╭─ Given information

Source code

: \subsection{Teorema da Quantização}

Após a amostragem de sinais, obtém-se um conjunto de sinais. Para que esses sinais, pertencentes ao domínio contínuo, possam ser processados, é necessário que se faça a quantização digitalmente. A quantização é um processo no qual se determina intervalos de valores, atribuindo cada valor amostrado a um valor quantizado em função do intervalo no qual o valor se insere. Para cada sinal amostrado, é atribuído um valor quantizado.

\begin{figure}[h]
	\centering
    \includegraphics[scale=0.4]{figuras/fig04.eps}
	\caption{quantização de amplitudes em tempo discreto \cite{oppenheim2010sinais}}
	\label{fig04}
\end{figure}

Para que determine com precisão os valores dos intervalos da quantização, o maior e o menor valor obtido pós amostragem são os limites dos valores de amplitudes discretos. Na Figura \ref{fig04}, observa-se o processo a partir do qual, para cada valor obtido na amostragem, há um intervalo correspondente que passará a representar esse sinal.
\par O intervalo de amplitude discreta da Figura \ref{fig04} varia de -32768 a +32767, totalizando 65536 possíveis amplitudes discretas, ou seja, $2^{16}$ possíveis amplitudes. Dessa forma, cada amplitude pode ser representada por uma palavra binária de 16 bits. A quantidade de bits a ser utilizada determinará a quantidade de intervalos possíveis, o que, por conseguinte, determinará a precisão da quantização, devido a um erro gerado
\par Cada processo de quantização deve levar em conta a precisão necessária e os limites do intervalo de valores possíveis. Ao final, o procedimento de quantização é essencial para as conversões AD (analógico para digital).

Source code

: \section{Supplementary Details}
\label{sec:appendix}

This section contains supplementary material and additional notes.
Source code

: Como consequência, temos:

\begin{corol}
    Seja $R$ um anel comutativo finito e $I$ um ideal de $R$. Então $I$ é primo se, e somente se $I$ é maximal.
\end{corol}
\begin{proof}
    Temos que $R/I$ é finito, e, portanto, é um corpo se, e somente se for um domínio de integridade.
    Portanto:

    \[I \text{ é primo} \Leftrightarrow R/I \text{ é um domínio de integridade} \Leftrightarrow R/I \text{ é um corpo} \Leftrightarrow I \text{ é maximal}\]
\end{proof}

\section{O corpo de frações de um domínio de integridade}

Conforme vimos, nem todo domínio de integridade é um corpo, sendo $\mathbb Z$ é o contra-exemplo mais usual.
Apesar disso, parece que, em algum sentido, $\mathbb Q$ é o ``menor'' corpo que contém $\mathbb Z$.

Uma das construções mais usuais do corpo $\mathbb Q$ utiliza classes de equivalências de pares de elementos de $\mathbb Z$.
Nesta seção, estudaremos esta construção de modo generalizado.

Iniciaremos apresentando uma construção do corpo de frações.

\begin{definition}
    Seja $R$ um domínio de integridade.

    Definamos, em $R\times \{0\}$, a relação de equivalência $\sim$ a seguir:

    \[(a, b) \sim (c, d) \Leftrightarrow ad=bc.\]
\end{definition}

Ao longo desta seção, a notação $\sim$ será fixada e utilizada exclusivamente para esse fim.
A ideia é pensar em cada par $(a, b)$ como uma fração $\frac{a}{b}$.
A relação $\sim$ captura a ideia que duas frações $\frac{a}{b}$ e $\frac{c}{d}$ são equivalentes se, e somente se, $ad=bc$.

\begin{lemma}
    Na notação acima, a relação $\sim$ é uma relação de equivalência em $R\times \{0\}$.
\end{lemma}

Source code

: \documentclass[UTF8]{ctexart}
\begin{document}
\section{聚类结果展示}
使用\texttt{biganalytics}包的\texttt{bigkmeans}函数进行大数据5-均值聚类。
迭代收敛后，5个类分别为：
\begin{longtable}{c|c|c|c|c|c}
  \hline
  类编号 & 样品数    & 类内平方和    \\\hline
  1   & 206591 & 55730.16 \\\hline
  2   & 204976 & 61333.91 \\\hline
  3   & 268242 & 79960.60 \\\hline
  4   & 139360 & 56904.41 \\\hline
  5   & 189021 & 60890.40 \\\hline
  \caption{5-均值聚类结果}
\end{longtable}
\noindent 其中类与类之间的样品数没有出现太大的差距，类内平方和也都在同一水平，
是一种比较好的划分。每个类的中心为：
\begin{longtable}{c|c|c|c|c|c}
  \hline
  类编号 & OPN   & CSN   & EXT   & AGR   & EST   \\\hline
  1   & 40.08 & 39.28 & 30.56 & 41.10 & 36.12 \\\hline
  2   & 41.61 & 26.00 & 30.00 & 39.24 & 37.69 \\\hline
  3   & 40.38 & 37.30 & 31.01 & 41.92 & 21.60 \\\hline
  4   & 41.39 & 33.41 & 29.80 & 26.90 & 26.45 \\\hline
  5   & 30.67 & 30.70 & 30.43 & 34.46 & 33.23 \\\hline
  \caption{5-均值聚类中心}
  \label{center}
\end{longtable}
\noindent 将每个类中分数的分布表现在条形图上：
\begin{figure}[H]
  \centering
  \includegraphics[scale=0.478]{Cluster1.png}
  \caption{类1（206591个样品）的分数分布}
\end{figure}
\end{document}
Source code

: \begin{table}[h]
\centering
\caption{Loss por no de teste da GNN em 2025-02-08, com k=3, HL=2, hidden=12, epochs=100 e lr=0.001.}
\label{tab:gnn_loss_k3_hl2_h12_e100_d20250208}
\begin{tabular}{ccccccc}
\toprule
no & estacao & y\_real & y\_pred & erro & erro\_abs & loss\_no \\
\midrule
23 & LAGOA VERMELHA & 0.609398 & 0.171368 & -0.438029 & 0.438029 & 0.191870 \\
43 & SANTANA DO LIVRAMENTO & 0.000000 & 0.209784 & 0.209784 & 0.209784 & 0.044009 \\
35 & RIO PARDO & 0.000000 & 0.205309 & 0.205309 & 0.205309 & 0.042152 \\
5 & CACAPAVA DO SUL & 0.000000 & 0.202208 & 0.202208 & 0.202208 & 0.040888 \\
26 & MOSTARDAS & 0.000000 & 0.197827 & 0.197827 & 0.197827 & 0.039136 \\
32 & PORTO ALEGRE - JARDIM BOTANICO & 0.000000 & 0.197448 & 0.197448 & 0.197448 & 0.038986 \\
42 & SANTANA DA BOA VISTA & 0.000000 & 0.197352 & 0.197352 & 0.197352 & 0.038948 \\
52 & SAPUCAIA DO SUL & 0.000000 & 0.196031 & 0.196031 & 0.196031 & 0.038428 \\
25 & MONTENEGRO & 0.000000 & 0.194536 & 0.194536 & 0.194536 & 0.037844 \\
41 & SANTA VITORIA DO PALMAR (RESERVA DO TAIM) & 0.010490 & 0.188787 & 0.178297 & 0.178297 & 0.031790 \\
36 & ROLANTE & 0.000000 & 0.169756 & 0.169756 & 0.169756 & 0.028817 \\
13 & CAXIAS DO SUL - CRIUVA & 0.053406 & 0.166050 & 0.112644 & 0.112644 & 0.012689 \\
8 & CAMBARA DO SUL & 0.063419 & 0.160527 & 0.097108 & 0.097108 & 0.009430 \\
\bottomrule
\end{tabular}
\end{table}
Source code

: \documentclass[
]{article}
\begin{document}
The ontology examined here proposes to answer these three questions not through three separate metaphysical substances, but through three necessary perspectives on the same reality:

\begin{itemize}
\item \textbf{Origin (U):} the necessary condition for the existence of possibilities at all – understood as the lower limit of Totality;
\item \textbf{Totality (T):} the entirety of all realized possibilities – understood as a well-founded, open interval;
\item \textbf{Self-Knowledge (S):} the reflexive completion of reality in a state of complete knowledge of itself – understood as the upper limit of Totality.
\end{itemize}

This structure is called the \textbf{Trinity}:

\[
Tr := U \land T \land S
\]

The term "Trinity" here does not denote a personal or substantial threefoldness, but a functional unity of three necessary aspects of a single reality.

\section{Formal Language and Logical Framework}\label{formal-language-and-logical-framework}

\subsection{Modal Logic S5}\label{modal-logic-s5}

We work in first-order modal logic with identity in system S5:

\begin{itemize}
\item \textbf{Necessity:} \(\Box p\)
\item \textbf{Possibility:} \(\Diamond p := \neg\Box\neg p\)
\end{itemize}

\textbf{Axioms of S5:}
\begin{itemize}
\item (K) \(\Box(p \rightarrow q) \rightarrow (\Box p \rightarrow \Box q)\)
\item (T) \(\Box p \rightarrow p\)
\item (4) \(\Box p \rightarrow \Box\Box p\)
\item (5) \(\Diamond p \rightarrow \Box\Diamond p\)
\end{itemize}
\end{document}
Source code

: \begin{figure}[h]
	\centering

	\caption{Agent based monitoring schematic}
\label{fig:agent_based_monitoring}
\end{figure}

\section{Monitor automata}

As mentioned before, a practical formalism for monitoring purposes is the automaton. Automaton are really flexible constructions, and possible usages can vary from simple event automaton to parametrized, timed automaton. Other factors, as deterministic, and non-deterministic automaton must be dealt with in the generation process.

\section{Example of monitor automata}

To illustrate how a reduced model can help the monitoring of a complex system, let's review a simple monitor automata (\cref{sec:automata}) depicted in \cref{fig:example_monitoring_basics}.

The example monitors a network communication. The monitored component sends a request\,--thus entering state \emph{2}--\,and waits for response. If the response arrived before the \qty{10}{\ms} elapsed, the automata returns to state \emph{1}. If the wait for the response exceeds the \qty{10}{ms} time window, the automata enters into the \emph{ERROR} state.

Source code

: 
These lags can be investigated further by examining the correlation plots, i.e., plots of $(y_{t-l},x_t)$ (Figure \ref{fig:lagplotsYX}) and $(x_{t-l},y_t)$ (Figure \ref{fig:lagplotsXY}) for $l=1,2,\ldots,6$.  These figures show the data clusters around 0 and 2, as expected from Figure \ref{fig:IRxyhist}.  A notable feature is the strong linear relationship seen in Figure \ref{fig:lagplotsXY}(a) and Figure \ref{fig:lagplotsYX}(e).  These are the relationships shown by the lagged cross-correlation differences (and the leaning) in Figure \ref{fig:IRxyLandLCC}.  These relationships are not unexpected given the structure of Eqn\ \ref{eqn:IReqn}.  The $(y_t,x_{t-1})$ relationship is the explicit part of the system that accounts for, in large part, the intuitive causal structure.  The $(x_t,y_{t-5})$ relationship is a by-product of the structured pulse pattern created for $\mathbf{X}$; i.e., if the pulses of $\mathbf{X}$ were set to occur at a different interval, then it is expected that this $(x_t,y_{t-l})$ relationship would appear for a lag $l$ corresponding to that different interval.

╰─

• **Exercise description**
Please copy each line of the records above in which the word "noindent" can be found.

• **Output of the task**
\noindent 其中类与类之间的样品数没有出现太大的差距，类内平方和也都在同一水平，
\noindent 将每个类中分数的分布表现在条形图上：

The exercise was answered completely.